Duet for One (1986)
10/10
Julie Andrews in a wheel-chair: "I will continue to play until I drop."
1 October 2021
That's what they all say, any musician of any instrument, while they all have to face the ultimate moment when they will not be able to play any more, which is the most painful and difficult moment in their lives, because that makes them even more aware of the fact that they will never be able to stop, even when they can't play any more. This problem is brought to some acuteness in this film, where Julie Andrews is a world famous top violinist and married to an almost equally successful conductor, and of course there are parallels to Jacqueline du Près and Daniel Barenboim, and the play is certainly inspired by their story and her fate, but this film makes the case more universal.

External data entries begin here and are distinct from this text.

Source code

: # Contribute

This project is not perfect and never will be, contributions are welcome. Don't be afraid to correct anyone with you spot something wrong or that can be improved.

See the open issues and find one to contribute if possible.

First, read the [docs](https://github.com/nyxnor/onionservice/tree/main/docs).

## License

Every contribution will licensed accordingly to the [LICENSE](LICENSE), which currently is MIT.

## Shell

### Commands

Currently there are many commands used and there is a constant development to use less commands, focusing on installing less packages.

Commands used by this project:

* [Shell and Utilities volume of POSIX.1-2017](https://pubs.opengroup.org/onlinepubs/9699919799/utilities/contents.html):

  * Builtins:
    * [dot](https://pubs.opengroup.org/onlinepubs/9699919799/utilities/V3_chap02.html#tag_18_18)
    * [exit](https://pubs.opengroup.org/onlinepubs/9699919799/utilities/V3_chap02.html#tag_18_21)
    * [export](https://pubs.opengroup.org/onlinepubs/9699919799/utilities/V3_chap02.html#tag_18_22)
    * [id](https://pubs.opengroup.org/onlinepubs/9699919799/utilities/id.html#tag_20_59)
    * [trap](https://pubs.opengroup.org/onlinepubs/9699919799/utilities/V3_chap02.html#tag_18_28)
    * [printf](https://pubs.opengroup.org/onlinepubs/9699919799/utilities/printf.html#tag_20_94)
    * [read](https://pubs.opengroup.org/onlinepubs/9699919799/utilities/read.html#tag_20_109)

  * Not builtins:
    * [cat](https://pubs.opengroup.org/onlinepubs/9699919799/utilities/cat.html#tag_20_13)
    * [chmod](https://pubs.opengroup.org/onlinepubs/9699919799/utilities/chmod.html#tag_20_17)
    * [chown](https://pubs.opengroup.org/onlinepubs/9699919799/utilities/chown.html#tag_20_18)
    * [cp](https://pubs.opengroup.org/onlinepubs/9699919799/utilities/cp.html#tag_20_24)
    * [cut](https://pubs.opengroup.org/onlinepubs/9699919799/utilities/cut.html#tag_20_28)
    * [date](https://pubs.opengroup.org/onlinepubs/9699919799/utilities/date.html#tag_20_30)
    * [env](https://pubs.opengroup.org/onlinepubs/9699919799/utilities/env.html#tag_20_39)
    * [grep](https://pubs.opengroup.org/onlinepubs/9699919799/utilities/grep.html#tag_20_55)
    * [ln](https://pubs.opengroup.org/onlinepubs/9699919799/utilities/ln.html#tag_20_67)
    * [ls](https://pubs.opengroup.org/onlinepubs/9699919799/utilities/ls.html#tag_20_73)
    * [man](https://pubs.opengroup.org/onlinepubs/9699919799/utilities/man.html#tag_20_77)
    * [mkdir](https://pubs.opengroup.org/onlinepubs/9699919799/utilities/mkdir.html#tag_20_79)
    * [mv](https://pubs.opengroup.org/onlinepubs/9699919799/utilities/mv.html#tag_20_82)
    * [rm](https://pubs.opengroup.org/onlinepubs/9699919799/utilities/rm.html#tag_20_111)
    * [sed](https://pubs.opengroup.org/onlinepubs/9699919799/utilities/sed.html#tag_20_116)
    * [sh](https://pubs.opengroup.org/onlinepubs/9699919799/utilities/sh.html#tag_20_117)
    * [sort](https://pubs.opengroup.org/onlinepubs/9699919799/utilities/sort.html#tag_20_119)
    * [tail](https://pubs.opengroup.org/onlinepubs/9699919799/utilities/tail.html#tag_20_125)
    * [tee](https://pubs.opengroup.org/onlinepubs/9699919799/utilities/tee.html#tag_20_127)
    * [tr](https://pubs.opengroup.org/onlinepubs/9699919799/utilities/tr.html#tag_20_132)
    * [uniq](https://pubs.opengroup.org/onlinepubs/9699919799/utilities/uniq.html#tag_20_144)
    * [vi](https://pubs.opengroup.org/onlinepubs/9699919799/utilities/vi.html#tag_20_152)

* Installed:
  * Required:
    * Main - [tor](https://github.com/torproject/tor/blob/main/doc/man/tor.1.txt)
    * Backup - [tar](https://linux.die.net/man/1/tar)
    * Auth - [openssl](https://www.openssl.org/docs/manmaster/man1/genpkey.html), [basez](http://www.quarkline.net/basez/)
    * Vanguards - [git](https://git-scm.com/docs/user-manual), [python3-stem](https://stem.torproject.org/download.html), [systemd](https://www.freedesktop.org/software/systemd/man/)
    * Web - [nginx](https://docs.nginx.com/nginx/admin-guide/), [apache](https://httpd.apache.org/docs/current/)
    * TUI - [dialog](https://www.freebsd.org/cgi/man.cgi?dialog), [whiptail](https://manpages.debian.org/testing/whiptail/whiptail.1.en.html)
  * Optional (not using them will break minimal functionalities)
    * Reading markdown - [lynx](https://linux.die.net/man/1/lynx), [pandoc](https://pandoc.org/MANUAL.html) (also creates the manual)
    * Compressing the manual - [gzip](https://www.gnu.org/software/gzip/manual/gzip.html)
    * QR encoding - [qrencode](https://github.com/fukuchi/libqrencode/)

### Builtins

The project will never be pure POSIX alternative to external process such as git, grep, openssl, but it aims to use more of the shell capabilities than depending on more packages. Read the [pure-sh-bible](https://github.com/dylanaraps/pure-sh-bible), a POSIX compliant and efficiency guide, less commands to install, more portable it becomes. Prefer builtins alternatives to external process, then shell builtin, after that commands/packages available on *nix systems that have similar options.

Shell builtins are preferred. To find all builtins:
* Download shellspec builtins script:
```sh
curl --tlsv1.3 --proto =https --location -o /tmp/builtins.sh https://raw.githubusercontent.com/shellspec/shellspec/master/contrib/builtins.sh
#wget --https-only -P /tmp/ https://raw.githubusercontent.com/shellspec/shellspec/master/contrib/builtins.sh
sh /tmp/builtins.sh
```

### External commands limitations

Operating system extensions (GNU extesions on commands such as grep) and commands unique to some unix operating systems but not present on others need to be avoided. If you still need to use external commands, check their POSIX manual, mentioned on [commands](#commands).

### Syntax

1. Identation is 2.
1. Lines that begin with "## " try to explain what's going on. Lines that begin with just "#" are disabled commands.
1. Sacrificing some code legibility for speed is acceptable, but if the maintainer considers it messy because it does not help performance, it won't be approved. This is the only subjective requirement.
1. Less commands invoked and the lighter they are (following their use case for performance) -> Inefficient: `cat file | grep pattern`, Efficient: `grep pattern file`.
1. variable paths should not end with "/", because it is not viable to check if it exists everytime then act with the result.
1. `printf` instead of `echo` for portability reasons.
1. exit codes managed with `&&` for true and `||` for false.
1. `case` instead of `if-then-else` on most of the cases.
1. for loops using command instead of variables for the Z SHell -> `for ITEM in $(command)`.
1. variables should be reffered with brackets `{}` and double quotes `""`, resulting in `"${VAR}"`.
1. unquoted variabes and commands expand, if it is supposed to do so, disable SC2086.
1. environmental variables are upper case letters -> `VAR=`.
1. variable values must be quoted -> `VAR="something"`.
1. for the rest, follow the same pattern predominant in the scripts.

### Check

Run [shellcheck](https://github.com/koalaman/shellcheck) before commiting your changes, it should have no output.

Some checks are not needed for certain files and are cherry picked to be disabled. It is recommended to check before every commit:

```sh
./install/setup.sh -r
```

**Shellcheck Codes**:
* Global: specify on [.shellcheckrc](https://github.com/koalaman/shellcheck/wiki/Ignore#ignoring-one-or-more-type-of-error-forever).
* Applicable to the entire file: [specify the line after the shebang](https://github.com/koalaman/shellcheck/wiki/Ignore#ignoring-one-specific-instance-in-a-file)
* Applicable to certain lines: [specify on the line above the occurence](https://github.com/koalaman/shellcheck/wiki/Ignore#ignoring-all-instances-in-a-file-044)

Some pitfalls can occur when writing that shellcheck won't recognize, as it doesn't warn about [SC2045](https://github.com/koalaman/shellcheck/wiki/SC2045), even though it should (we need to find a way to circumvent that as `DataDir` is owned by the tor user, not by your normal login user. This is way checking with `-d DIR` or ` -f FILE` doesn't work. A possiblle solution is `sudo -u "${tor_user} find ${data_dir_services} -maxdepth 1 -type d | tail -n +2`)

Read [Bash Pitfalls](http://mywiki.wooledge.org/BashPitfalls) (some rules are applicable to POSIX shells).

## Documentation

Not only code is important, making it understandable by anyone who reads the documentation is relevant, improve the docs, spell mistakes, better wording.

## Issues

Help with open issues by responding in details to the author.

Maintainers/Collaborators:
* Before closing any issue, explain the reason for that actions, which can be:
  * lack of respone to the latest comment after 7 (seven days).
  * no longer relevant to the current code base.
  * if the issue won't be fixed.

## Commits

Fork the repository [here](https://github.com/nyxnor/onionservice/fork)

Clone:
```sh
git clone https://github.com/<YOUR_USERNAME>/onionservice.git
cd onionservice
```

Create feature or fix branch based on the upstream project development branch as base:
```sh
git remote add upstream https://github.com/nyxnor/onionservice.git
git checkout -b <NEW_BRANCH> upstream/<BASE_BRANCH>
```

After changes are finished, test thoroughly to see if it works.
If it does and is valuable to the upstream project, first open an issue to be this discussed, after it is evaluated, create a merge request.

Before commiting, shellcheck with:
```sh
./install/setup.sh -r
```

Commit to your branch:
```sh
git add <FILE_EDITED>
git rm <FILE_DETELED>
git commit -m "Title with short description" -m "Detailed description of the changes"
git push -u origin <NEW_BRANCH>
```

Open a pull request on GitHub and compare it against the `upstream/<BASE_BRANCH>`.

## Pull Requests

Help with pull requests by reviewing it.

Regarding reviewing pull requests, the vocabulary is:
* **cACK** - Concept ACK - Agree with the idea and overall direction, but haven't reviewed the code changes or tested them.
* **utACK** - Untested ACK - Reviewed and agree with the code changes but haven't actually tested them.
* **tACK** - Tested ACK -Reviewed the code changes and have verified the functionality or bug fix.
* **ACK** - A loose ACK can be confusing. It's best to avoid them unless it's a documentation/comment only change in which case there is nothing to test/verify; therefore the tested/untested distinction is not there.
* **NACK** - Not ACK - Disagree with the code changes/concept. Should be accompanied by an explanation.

It begins by Julie Andrews visiting her doctor, the psycho-analyst Max von Sydow, and tells him straight that she is suffering from multiple-sclerosis, which is a deadly incurable illness turning her into an invalid in a wheel-chair before killing her, in a prolonged race against time to make choices about handling the situation, leaving for death or for the gutter, as doctor Sydow bluntly tells her. She chooses the gutter and makes the best of it. The film leaves her like that - we are left hanging without knowing the end of the story, but it is still an accomplished treatment of the case, the discussions have reached their end, the arguments have wasted themselves, and what is left? An old lonely tree that appears to be dead but is still living. This is a masterpiece of art and philosophy and equal to any of Konchalovsky's other masterpieces and those of his brother Nikita Mikhalkov.